Sen hiç okyanus olmayı hayal ettin mi sevgili?
Ben ettim, ama her defasında dalgalara yenik düştü güçsüz kalbim. Ne vakit rüzgârına kapılsam ben, huzura yakın bir kıyıda bulurdum kendimi, dingin, sakin, adeta suya teslim olmuş bir sandal gibi.
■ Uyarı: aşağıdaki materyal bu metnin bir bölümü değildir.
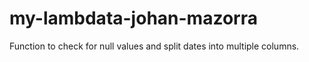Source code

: # my-lambdata-johan-mazorra


Function to check for null values and split dates into multiple columns.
Okyanusun derinliğini kalbine, rengini gözlerine, dalgasını sesine verirdim. Boğulmak mı? Haşa, senin yanında ölmeyi bile hayattan sayardım. Emrin olurdu, o kadar naifti ki dilinden dökülen her söz. Batacak bile olsam dibe, çeker alır derdim.
Hasrete boğuldum…
 
Sen hiç toprak olmayı hayal ettin mi sevgili?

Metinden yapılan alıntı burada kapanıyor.